Preparing for takeoff.
If you’ve never capsized, you’re not trying hard enough. Words to live by, I say, but I also used to tell this to my students when I was a sailing instructor. And so the thought flashed through my mind when the gusty wind, that had my cousin Helen and I hiking far out over the windward side of the Laser, suddenly died as we passed the lee of an island.
If you’ve ever been in this situation, you know what happens next—how hard it is to get one’s bottom (never mind two bottoms) back into the boat in a timely fashion when gravity is holding you back. And so I knew, seconds before it happened, that we were going to dump the boat—to windward.

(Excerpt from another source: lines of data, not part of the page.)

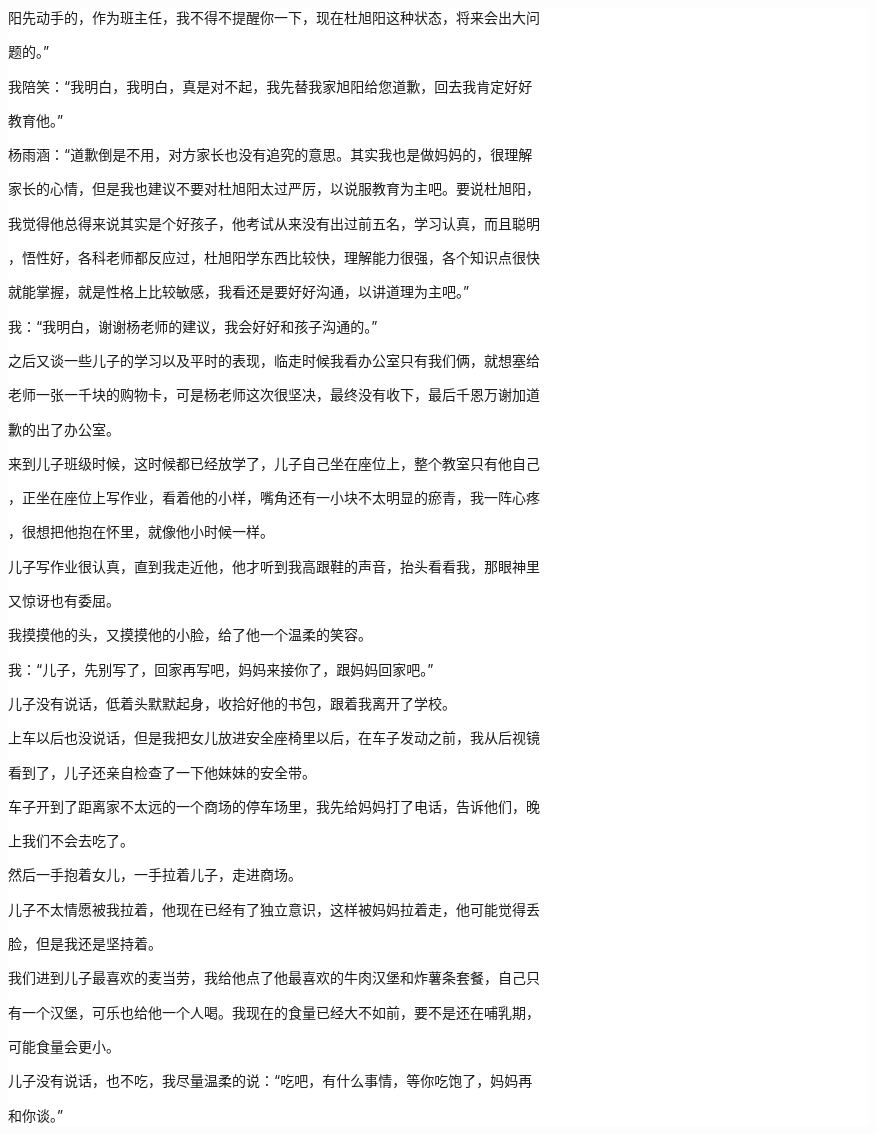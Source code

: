阳先动手的，作为班主任，我不得不提醒你一下，现在杜旭阳这种状态，将来会出大问

题的。”

我陪笑：“我明白，我明白，真是对不起，我先替我家旭阳给您道歉，回去我肯定好好

教育他。”

杨雨涵：“道歉倒是不用，对方家长也没有追究的意思。其实我也是做妈妈的，很理解

家长的心情，但是我也建议不要对杜旭阳太过严厉，以说服教育为主吧。要说杜旭阳，

我觉得他总得来说其实是个好孩子，他考试从来没有出过前五名，学习认真，而且聪明

，悟性好，各科老师都反应过，杜旭阳学东西比较快，理解能力很强，各个知识点很快

就能掌握，就是性格上比较敏感，我看还是要好好沟通，以讲道理为主吧。”

我：“我明白，谢谢杨老师的建议，我会好好和孩子沟通的。”

之后又谈一些儿子的学习以及平时的表现，临走时候我看办公室只有我们俩，就想塞给

老师一张一千块的购物卡，可是杨老师这次很坚决，最终没有收下，最后千恩万谢加道

歉的出了办公室。

来到儿子班级时候，这时候都已经放学了，儿子自己坐在座位上，整个教室只有他自己

，正坐在座位上写作业，看着他的小样，嘴角还有一小块不太明显的瘀青，我一阵心疼

，很想把他抱在怀里，就像他小时候一样。

儿子写作业很认真，直到我走近他，他才听到我高跟鞋的声音，抬头看看我，那眼神里

又惊讶也有委屈。

我摸摸他的头，又摸摸他的小脸，给了他一个温柔的笑容。

我：“儿子，先别写了，回家再写吧，妈妈来接你了，跟妈妈回家吧。”

儿子没有说话，低着头默默起身，收拾好他的书包，跟着我离开了学校。

上车以后也没说话，但是我把女儿放进安全座椅里以后，在车子发动之前，我从后视镜

看到了，儿子还亲自检查了一下他妹妹的安全带。

车子开到了距离家不太远的一个商场的停车场里，我先给妈妈打了电话，告诉他们，晚

上我们不会去吃了。

然后一手抱着女儿，一手拉着儿子，走进商场。

儿子不太情愿被我拉着，他现在已经有了独立意识，这样被妈妈拉着走，他可能觉得丢

脸，但是我还是坚持着。

我们进到儿子最喜欢的麦当劳，我给他点了他最喜欢的牛肉汉堡和炸薯条套餐，自己只

有一个汉堡，可乐也给他一个人喝。我现在的食量已经大不如前，要不是还在哺乳期，

可能食量会更小。

儿子没有说话，也不吃，我尽量温柔的说：“吃吧，有什么事情，等你吃饱了，妈妈再

和你谈。”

I can’t recall the last time I capsized a boat. However my cousin, on a cottage holiday with us while visiting from Scotland, had never capsized, though she is taking dinghy sailing lessons at home. There was no stopping it: Like some kind of badly rehearsed acrobatic team, we tumbled backwards into the water.
Seconds later, having determined that both we and our sunglasses were still intact, we disentangled ourselves from the mainsheet and swam out from under the boom around the back of the boat, which of course was now lying on its side. The centreboard stuck out the bottom of the hull like a mini diving board. I reached up and pulled down on the end, and the boat bobbed back upright. Then we hauled our soaking selves back into the cockpit. Thanks to the Laser’s self-draining cockpit and the return of the gusty wind, we were back in business.
You can imagine how strong the wind was that day to have us almost on a plane with two people in this little singlehander, but we had a blast. Having finally experienced a capsize, Helen was not the least bit afraid and became a better sailor for it.
Like I said, everyone needs to capsize once in a while.